Coiab entrega recomendações à 24ª Sessão do Fórum da ONU sobre Questões Indígenas. Foto: Divulgação
Ameaça da mineração
António Guterres fez um alerta sobre a ameaça da mineração em terras indígenas, citando como exemplo a poluição por mercúrio causada pela mineração ilegal, que acaba envenenando a água e alimentos. Guterres classificou a ameaça como “iminente e crescente”, uma vez que grande parte dos minérios encontra-se em terras indígenas ou próximo a elas. A corrida pela exploração predatória gera casos de desapropriação, exclusão e marginalização das populações indígenas, além dos graves riscos à saúde.
Dois dias após o discurso do secretário-geral da ONU, o presidente do Senado Federal, David Alcolumbre (União-AP) anunciou a criação de um grupo de trabalho para elaborar uma lei visando regulamentar a atividade de mineração em terras indígenas, proposta pelo presidente do Senado. Esse projeto ignora os diversos riscos socioambientais associados à exploração de minérios, como exemplificado pela crise humanitária da Terra Indígena Yanomami, que expôs as consequências da mineração e desmatamento ilegais. Isso sem falar que esta iniciativa, sem o consentimento das comunidades afetadas, viola o direito à autodeterminação e à consulta prévia, livre e informada prevista na Convenção 169 da Organização Internacional do Trabalho. A Coiab se manifestou contra esta manobra que visa, mais uma vez, atropelar os direitos dos povos indígenas.
Na ONU, Alessandra Munduruku alertou sobre a contaminação dos corpos indígenas, especialmente das mulheres grávidas e, por consequência, toda uma geração que passa a carregar nos seus corpos as consequências do mercúrio. “Eu venho da minha aldeia para dizer aqui que as nossas mulheres na Amazônia têm o útero doente, o leite materno está contaminado com ouro e mercúrio. Um estudo da Fiocruz constatou que 56% das mulheres e crianças de Maturuka, na Amazônia, estavam contaminadas; não é um problema exclusivo do povo Munduruku. Indígenas, pescadores e até mesmo aqueles que vivem nas cidades também estão adoecendo.

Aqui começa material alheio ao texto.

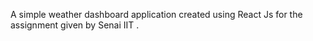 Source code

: A simple weather dashboard application created using React Js for the assignment given by Senai IIT .
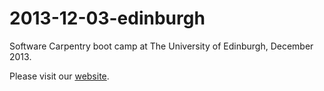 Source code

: 2013-12-03-edinburgh
====================

Software Carpentry boot camp at The University of Edinburgh, December 2013.

Please visit our [website](http://softwaresaved.github.io/2013-12-03-edinburgh/).

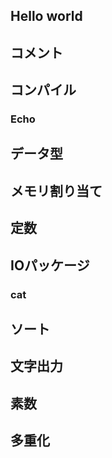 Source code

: ## Hello world

## コメント

## コンパイル


### Echo

## データ型

## メモリ割り当て

## 定数

## IOパッケージ

### cat

## ソート

## 文字出力

## 素数

## 多重化

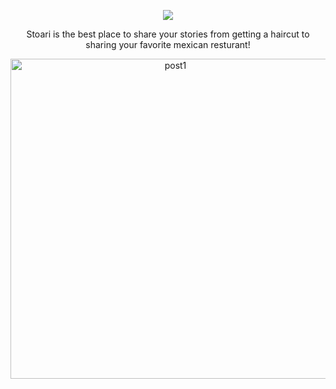 <p align="center">
 <img src="https://user-images.githubusercontent.com/103964270/165575690-c78e9844-3c9e-40c3-919c-3315a376e3f1.png">
 </p>
<p align="center">Stoari is the best place to share your stories from getting a haircut to sharing your favorite mexican resturant! </p> 
<p align="center">
<img src="https://user-images.githubusercontent.com/103964270/165571524-8d19bf10-4620-4ace-b5a9-3d2d8c3a9f3d.png" alt="post1" width="512" align="center">  
</p>
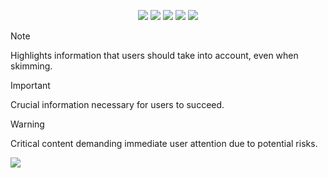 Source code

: 
<div align="center">

![](http://github-profile-summary-cards.vercel.app/api/cards/profile-details?username=kokic)
![](https://github-profile-summary-cards.vercel.app/api/cards/repos-per-language?username=kokic&exclude=js,java,cpp,kotlin,html)
![](http://github-profile-summary-cards.vercel.app/api/cards/productive-time?username=kokic&utcOffset=8)
![](http://github-profile-summary-cards.vercel.app/api/cards/most-commit-language?username=kokic&exclude=js,html,python,java,cpp)
![](http://github-profile-summary-cards.vercel.app/api/cards/stats?username=kokic)

</div>

> [!NOTE]  
> Highlights information that users should take into account, even when skimming.

> [!IMPORTANT]  
> Crucial information necessary for users to succeed.

> [!WARNING]  
> Critical content demanding immediate user attention due to potential risks.

![](https://aster-readme.vercel.app/api/top-langs/?username=kokic&layout=compact&exclude_lang=html+javascript+stylus+css+java+ejs+python+shell+cpp+c)



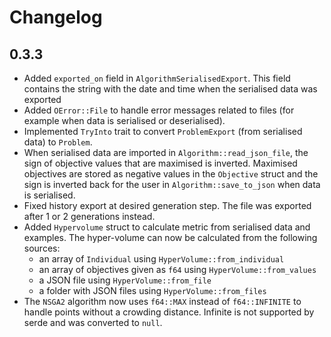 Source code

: # Changelog

## 0.3.3

- Added `exported_on` field in `AlgorithmSerialisedExport`. This field
  contains the string with the date and time when the serialised data was exported
- Added `OError::File` to handle error messages related to files (for example when
  data is serialised or deserialised).
- Implemented `TryInto` trait to convert `ProblemExport` (from serialised data)
  to `Problem`.
- When serialised data are imported in `Algorithm::read_json_file`, the sign of
  objective values that are maximised is inverted. Maximised objectives are stored as
  negative values in the `Objective` struct and the sign is inverted back for the
  user in `Algorithm::save_to_json` when data is serialised.
- Fixed history export at desired generation step. The file was exported after 1
  or 2 generations instead.
- Added `Hypervolume` struct to calculate metric from serialised data and examples.
  The hyper-volume can now be calculated from the following sources:
    - an array of `Individual` using `HyperVolume::from_individual`
    - an array of objectives given as `f64` using `HyperVolume::from_values`
    - a JSON file using `HyperVolume::from_file`
    - a folder with JSON files using `HyperVolume::from_files`
- The `NSGA2` algorithm now uses `f64::MAX` instead of `f64::INFINITE` to handle
  points without a crowding distance. Infinite is not supported by serde and was
  converted to `null`. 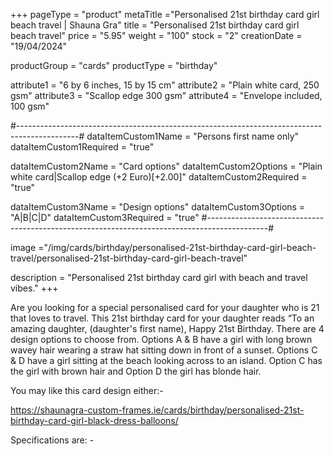 +++
pageType = "product"
metaTitle ="Personalised 21st birthday card girl beach travel | Shauna Gra"
title = "Personalised 21st birthday card girl beach travel"
price = "5.95"
weight = "100"
stock = "2"
creationDate = "19/04/2024"

productGroup = "cards"
productType = "birthday"

attribute1 = "6 by 6 inches, 15 by 15 cm" 
attribute2 = "Plain white card, 250 gsm"
attribute3 = "Scallop edge 300 gsm"
attribute4 = "Envelope included, 100 gsm"

#---------------------------------------------------------------------------------------------#
dataItemCustom1Name = "Persons first name only"
dataItemCustom1Required = "true"

dataItemCustom2Name = "Card options"
dataItemCustom2Options = "Plain white card|Scallop edge (+2 Euro)[+2.00]"
dataItemCustom2Required = "true"

dataItemCustom3Name = "Design options"
dataItemCustom3Options = "A|B|C|D"
dataItemCustom3Required = "true"
#---------------------------------------------------------------------------------------------#

image ="/img/cards/birthday/personalised-21st-birthday-card-girl-beach-travel/personalised-21st-birthday-card-girl-beach-travel"

description = "Personalised 21st birthday card girl with beach and travel vibes."
+++

Are you looking for a special personalised card for your daughter who is 21 that loves to travel. This 21st birthday card for your daughter reads “To an amazing daughter, (daughter's first name), Happy 21st Birthday. There are 4 design options to choose from. Options A & B have a girl with long brown wavey hair wearing a straw hat sitting down in front of a sunset. Options C & D have a girl sitting at the beach looking across to an island. Option C has the girl with brown hair and Option D the girl has blonde hair.

You may like this card design either:-

https://shaunagra-custom-frames.ie/cards/birthday/personalised-21st-birthday-card-girl-black-dress-balloons/

Specifications are: -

Esses minerais saem para enriquecer ainda mais os homens ricos”, denunciou a liderança do Pará.
Mudanças climáticas
A contribuição dos povos indígenas para o enfrentamento da crise climática também foi abordado no discurso de Guterres. “Os povos indígenas estão na linha de frente da mudança climática, da poluição e da perda de biodiversidade, apesar de não terem feito nada para criar essas crises e tudo para tentar impedi-las”, disse o secretário-geral da ONU.

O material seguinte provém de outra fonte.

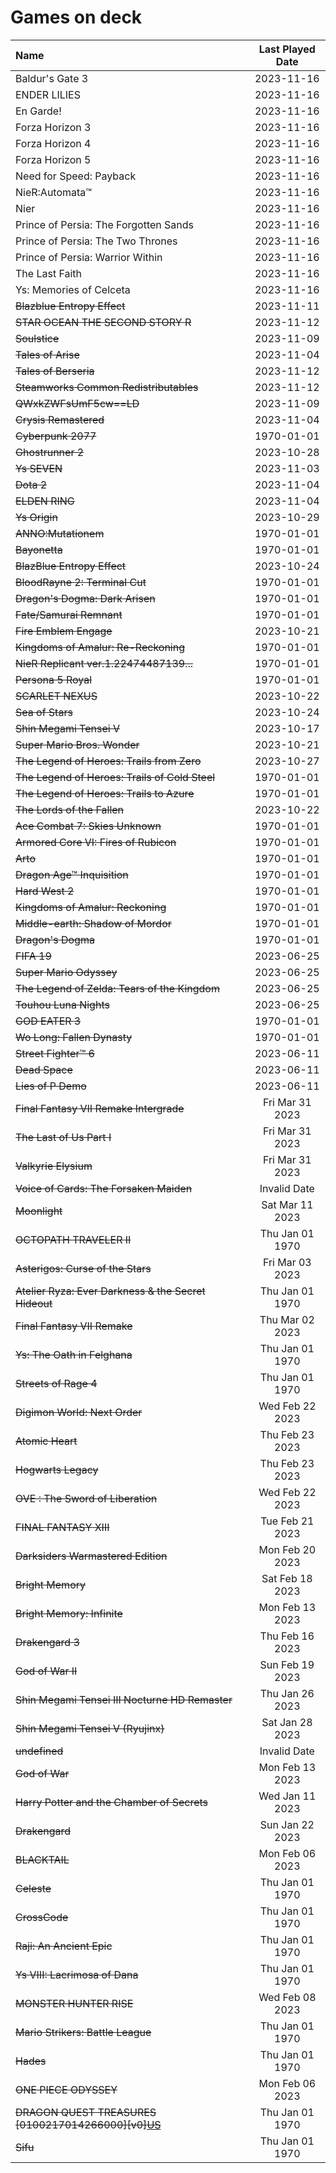 # Games on deck

| Name                                                             | Last Played Date |
| :--------------------------------------------------------------- | :--------------: |
| Baldur's Gate 3                                                  |    2023-11-16    |
| ENDER LILIES                                                     |    2023-11-16    |
| En Garde!                                                        |    2023-11-16    |
| Forza Horizon 3                                                  |    2023-11-16    |
| Forza Horizon 4                                                  |    2023-11-16    |
| Forza Horizon 5                                                  |    2023-11-16    |
| Need for Speed: Payback                                          |    2023-11-16    |
| NieR:Automata™                                                   |    2023-11-16    |
| Nier                                                             |    2023-11-16    |
| Prince of Persia: The Forgotten Sands                            |    2023-11-16    |
| Prince of Persia: The Two Thrones                                |    2023-11-16    |
| Prince of Persia: Warrior Within                                 |    2023-11-16    |
| The Last Faith                                                   |    2023-11-16    |
| Ys: Memories of Celceta                                          |    2023-11-16    |
| ~~Blazblue Entropy Effect~~                                      |    2023-11-11    |
| ~~STAR OCEAN THE SECOND STORY R~~                                |    2023-11-12    |
| ~~Soulstice~~                                                    |    2023-11-09    |
| ~~Tales of Arise~~                                               |    2023-11-04    |
| ~~Tales of Berseria~~                                            |    2023-11-12    |
| ~~Steamworks Common Redistributables~~                           |    2023-11-12    |
| ~~QWxkZWFsUmF5cw==LD~~                                           |    2023-11-09    |
| ~~Crysis Remastered~~                                            |    2023-11-04    |
| ~~Cyberpunk 2077~~                                               |    1970-01-01    |
| ~~Ghostrunner 2~~                                                |    2023-10-28    |
| ~~Ys SEVEN~~                                                     |    2023-11-03    |
| ~~Dota 2~~                                                       |    2023-11-04    |
| ~~ELDEN RING~~                                                   |    2023-11-04    |
| ~~Ys Origin~~                                                    |    2023-10-29    |
| ~~ANNO:Mutationem~~                                              |    1970-01-01    |
| ~~Bayonetta~~                                                    |    1970-01-01    |
| ~~BlazBlue Entropy Effect~~                                      |    2023-10-24    |
| ~~BloodRayne 2: Terminal Cut~~                                   |    1970-01-01    |
| ~~Dragon's Dogma: Dark Arisen~~                                  |    1970-01-01    |
| ~~Fate/Samurai Remnant~~                                         |    1970-01-01    |
| ~~Fire Emblem Engage~~                                           |    2023-10-21    |
| ~~Kingdoms of Amalur: Re-Reckoning~~                             |    1970-01-01    |
| ~~NieR Replicant ver.1.22474487139...~~                          |    1970-01-01    |
| ~~Persona 5 Royal~~                                              |    1970-01-01    |
| ~~SCARLET NEXUS~~                                                |    2023-10-22    |
| ~~Sea of Stars~~                                                 |    2023-10-24    |
| ~~Shin Megami Tensei V~~                                         |    2023-10-17    |
| ~~Super Mario Bros. Wonder~~                                     |    2023-10-21    |
| ~~The Legend of Heroes: Trails from Zero~~                       |    2023-10-27    |
| ~~The Legend of Heroes: Trails of Cold Steel~~                   |    1970-01-01    |
| ~~The Legend of Heroes: Trails to Azure~~                        |    1970-01-01    |
| ~~The Lords of the Fallen~~                                      |    2023-10-22    |
| ~~Ace Combat 7: Skies Unknown~~                                  |    1970-01-01    |
| ~~Armored Core VI: Fires of Rubicon~~                            |    1970-01-01    |
| ~~Arto~~                                                         |    1970-01-01    |
| ~~Dragon Age™ Inquisition~~                                      |    1970-01-01    |
| ~~Hard West 2~~                                                  |    1970-01-01    |
| ~~Kingdoms of Amalur: Reckoning~~                                |    1970-01-01    |
| ~~Middle-earth: Shadow of Mordor~~                               |    1970-01-01    |
| ~~Dragon's Dogma~~                                               |    1970-01-01    |
| ~~FIFA 19~~                                                      |    2023-06-25    |
| ~~Super Mario Odyssey~~                                          |    2023-06-25    |
| ~~The Legend of Zelda: Tears of the Kingdom~~                    |    2023-06-25    |
| ~~Touhou Luna Nights~~                                           |    2023-06-25    |
| ~~GOD EATER 3~~                                                  |    1970-01-01    |
| ~~Wo Long: Fallen Dynasty~~                                      |    1970-01-01    |
| ~~Street Fighter™ 6~~                                            |    2023-06-11    |
| ~~Dead Space~~                                                   |    2023-06-11    |
| ~~Lies of P Demo~~                                               |    2023-06-11    |
| ~~Final Fantasy VII Remake Intergrade~~                          | Fri Mar 31 2023  |
| ~~The Last of Us Part I~~                                        | Fri Mar 31 2023  |
| ~~Valkyrie Elysium~~                                             | Fri Mar 31 2023  |
| ~~Voice of Cards: The Forsaken Maiden~~                          |   Invalid Date   |
| ~~Moonlight~~                                                    | Sat Mar 11 2023  |
| ~~OCTOPATH TRAVELER II~~                                         | Thu Jan 01 1970  |
| ~~Asterigos: Curse of the Stars~~                                | Fri Mar 03 2023  |
| ~~Atelier Ryza: Ever Darkness & the Secret Hideout~~             | Thu Jan 01 1970  |
| ~~Final Fantasy VII Remake~~                                     | Thu Mar 02 2023  |
| ~~Ys: The Oath in Felghana~~                                     | Thu Jan 01 1970  |
| ~~Streets of Rage 4~~                                            | Thu Jan 01 1970  |
| ~~Digimon World: Next Order~~                                    | Wed Feb 22 2023  |
| ~~Atomic Heart~~                                                 | Thu Feb 23 2023  |
| ~~Hogwarts Legacy~~                                              | Thu Feb 23 2023  |
| ~~OVE : The Sword of Liberation~~                                | Wed Feb 22 2023  |
| ~~FINAL FANTASY XIII~~                                           | Tue Feb 21 2023  |
| ~~Darksiders Warmastered Edition~~                               | Mon Feb 20 2023  |
| ~~Bright Memory~~                                                | Sat Feb 18 2023  |
| ~~Bright Memory: Infinite~~                                      | Mon Feb 13 2023  |
| ~~Drakengard 3~~                                                 | Thu Feb 16 2023  |
| ~~God of War II~~                                                | Sun Feb 19 2023  |
| ~~Shin Megami Tensei III Nocturne HD Remaster~~                  | Thu Jan 26 2023  |
| ~~Shin Megami Tensei V (Ryujinx)~~                               | Sat Jan 28 2023  |
| ~~undefined~~                                                    |   Invalid Date   |
| ~~God of War~~                                                   | Mon Feb 13 2023  |
| ~~Harry Potter and the Chamber of Secrets~~                      | Wed Jan 11 2023  |
| ~~Drakengard~~                                                   | Sun Jan 22 2023  |
| ~~BLACKTAIL~~                                                    | Mon Feb 06 2023  |
| ~~Celeste~~                                                      | Thu Jan 01 1970  |
| ~~CrossCode~~                                                    | Thu Jan 01 1970  |
| ~~Raji: An Ancient Epic~~                                        | Thu Jan 01 1970  |
| ~~Ys VIII: Lacrimosa of Dana~~                                   | Thu Jan 01 1970  |
| ~~MONSTER HUNTER RISE~~                                          | Wed Feb 08 2023  |
| ~~Mario Strikers: Battle League~~                                | Thu Jan 01 1970  |
| ~~Hades~~                                                        | Thu Jan 01 1970  |
| ~~ONE PIECE ODYSSEY~~                                            | Mon Feb 06 2023  |
| ~~DRAGON QUEST TREASURES [0100217014266000][v0][US](nsw2u.com)~~ | Thu Jan 01 1970  |
| ~~Sifu~~                                                         | Thu Jan 01 1970  |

Ele ainda reconheceu o papel dos povos indígenas como guardiões da biodiversidade e do meio ambiente, citando os conhecimentos e práticas tradicionais como modelo de conservação e uso sustentável dos recursos naturais.
A autoridade climática dos povos indígenas é algo que a Coiab tem fortalecido por meio de uma série de estratégias de incidência no âmbito nacional e internacional. Com a realização da COP30 na Amazônia este ano, a Coiab lançou a campanha “A Resposta Somos Nós”, um chamado global por justiça climática, com protagonismo dos povos indígenas. Outra iniciativa foi a articulação do G9 da Amazônia Indígena, com lideranças dos nove países da Bacia Amazônica, para incidir em discussões globais sobre clima e biodiversidade.
Durante o Acampamento Terra Livre (ATL) deste ano, a Coiab, junto ao G9 e lideranças indígenas do Pacífico e Austrália, fizeram uma declaração com um chamado ético urgente em resposta à crise climática. Os povos indígenas alertaram que a COP30 na Amazônia deve ser o símbolo de virada nas negociações e mobilização climáticas. Entre as demandas, destaca-se a autoridade das lideranças indígenas com voz e poder iguais aos Chefes de Estado e o financiamento direto aos povos indígenas, assim como a compensação por danos climáticos sofridos por esses povos.
Essas demandas também são refletidas no discurso de Guterres na abertura do Fórum: ele propôs o reconhecimento pelos países das lideranças e direitos indígenas e o aumento de financiamento para essas populações, entre outras medidas de fortalecimento da participação dos povos indígenas na ONU.
“Isso confirma, mais uma vez, que a luta pelos direitos indígenas não é uma luta isolada, mas sim global, que reverbera por diversos espaços e exige a cada dia mais atenção da sociedade. Sem povos indígenas, não há Amazônia; sem Amazônia, não há equilíbrio climático. Sem equilíbrio climático, não há futuro”, disse o coordenador-geral da Coiab, Toya Manchineri.